Below are the records; copy each line in which "mexican" can be found.

Records contained in a dataset:
------------------------------

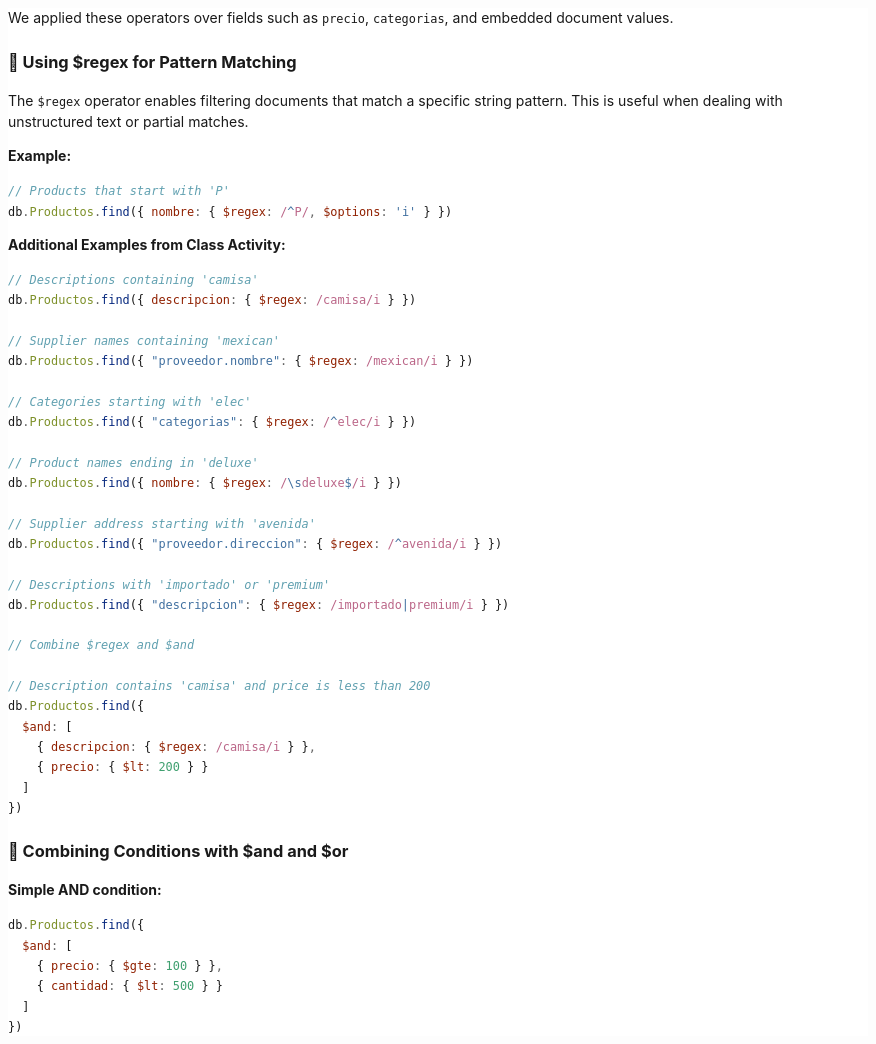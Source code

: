 We applied these operators over fields such as `precio`, `categorias`, and embedded document values.

### 🔹 Using \$regex for Pattern Matching

The `$regex` operator enables filtering documents that match a specific string pattern. This is useful when dealing with unstructured text or partial matches.

**Example:**

```js
// Products that start with 'P'
db.Productos.find({ nombre: { $regex: /^P/, $options: 'i' } })
```

**Additional Examples from Class Activity:**

```js
// Descriptions containing 'camisa'
db.Productos.find({ descripcion: { $regex: /camisa/i } })

// Supplier names containing 'mexican'
db.Productos.find({ "proveedor.nombre": { $regex: /mexican/i } })

// Categories starting with 'elec'
db.Productos.find({ "categorias": { $regex: /^elec/i } })

// Product names ending in 'deluxe'
db.Productos.find({ nombre: { $regex: /\sdeluxe$/i } })

// Supplier address starting with 'avenida'
db.Productos.find({ "proveedor.direccion": { $regex: /^avenida/i } })

// Descriptions with 'importado' or 'premium'
db.Productos.find({ "descripcion": { $regex: /importado|premium/i } })

// Combine $regex and $and

// Description contains 'camisa' and price is less than 200
db.Productos.find({
  $and: [
    { descripcion: { $regex: /camisa/i } },
    { precio: { $lt: 200 } }
  ]
})
```

### 🔹 Combining Conditions with \$and and \$or

**Simple AND condition:**

```js
db.Productos.find({
  $and: [
    { precio: { $gte: 100 } },
    { cantidad: { $lt: 500 } }
  ]
})
```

------------------------------

* _Answer section_:
// Supplier names containing 'mexican'
db.Productos.find({ "proveedor.nombre": { $regex: /mexican/i } })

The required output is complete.